The full Master Plan is available
in print-ready PDF

 

Executive Summary


The 2007 Campus Master Plan builds upon similar planning exercises which have characterized the major stages of campus development and expansion at The University of Western Ontario.  From the 1922 move to the “new campus” on North Richmond Street, Western has tied its physical expansion to the academic priorities and aspirations of the University. 

The current Plan outlines a specific building and renovation program which will see the University’s facilities expand to accommodate projected teaching and research requirements over the next decade.  It is not a site plan for future development.

This Plan is as much about conservation as expansion – the thoughtful and responsible use of all Western’s space to preserve the beauty and integrity of one of Canada’s truly distinctive university campuses.  With that purpose in mind, the Campus Master Plan formulates a series of master planning principles that reflect the value we place on the landscape, the architectural quality of our buildings, and the ways in which we seek to ensure an environment that facilitates and enhances academic work.  Western is a residential university, with a central campus dedicated to the interaction of faculty, staff,  students and alumni who share a commitment to intellectual, social and personal development that is best achieved in a functioning community.  Our built environment is organized to facilitate that sense of community, with open space and structures that are accessible, safe, and flexible in purpose, allowing for adaptation as new paradigms for teaching and research evolve.

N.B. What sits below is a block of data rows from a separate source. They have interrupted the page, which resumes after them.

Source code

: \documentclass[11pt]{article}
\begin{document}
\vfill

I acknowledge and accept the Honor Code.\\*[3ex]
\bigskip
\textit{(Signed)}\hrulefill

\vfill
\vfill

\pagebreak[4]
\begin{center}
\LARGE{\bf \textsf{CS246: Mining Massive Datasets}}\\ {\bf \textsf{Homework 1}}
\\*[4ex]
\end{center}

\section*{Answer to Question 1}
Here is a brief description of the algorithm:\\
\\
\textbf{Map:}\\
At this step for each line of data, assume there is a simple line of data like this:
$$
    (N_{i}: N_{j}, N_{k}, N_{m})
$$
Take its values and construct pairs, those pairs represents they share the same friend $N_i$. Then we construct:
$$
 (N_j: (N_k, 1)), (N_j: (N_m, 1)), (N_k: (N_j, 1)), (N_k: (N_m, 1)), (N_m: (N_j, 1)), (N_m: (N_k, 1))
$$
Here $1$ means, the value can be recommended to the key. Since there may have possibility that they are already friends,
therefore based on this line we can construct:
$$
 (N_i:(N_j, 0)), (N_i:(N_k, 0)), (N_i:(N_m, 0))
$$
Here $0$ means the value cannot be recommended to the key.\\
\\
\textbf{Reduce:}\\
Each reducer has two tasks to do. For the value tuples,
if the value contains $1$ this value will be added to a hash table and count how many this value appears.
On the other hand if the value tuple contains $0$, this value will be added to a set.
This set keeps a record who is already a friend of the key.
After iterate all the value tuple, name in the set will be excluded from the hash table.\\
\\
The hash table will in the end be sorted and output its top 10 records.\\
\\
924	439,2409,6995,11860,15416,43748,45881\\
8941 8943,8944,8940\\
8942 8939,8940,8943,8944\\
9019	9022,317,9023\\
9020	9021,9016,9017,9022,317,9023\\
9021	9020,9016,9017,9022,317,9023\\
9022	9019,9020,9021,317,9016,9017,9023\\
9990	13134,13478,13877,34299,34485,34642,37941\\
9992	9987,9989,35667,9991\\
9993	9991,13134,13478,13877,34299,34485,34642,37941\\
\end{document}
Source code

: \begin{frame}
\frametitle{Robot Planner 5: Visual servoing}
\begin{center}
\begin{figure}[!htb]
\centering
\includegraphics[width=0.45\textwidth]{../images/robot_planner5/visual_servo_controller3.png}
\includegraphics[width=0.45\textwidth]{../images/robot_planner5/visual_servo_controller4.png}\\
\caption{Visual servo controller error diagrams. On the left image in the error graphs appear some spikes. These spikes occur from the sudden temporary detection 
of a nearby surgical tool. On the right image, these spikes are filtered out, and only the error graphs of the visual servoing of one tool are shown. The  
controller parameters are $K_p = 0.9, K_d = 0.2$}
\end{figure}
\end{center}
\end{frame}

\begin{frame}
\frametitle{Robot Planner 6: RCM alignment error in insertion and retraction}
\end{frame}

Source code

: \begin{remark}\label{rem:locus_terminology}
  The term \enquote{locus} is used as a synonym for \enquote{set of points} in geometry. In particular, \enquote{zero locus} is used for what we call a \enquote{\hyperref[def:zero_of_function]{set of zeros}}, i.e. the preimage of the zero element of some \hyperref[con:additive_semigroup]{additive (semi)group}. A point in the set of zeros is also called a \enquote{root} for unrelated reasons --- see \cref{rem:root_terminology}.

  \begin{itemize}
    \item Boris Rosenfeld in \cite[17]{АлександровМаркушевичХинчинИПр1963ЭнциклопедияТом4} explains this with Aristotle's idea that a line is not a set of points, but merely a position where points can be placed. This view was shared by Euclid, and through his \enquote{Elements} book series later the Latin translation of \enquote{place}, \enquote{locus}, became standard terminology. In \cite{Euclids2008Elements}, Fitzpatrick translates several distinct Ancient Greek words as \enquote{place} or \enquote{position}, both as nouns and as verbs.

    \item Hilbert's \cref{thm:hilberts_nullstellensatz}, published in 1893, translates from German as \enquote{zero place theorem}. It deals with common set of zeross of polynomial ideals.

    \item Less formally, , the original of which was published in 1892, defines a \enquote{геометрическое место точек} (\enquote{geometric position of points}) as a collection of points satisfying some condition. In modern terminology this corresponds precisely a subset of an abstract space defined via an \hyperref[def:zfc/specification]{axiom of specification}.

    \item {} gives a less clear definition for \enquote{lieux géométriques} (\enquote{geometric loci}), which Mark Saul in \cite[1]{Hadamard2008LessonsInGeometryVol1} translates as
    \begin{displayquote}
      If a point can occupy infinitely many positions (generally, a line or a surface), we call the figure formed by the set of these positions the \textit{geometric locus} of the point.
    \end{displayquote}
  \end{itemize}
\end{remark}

In addition to master planning principles, the Campus Master Plan articulates space planning principles governing the allocation of space across the University, stressing the intention to focus academic activities at the centre of the campus and locate administrative and support functions at the campus periphery.   The Plan also seeks to define the precincts of future campus development and suggest possible uses for lands currently held or potentially to be acquired by the University.

Following the University’s Strategic Plan, Engaging the Future (2006), this Plan expands on Western’s relationship with the City of London and the neighbourhoods immediately adjoining the campus.  It reaffirms the University’s commitments to support the established character of surrounding residential neighbourhoods, to oppose requests for zoning changes that would alter that character and be contrary to the City’s Official Plan, and to work in concert with the City to develop traffic and transit planning strategies that respect the intention to reduce vehicular traffic on the campus.  In addressing these latter concerns, the Campus Master Plan outlines a strategy for controlling traffic on and through the campus, enhancing service provided by the London Transit Commission, and confronting the need for adequate and appropriate parking facilities to best serve the University community.

This Campus Master Plan provides a guideline for the maintenance and future growth of a university campus that actively contributes to the teaching, learning, and working experience of all members of the Western community.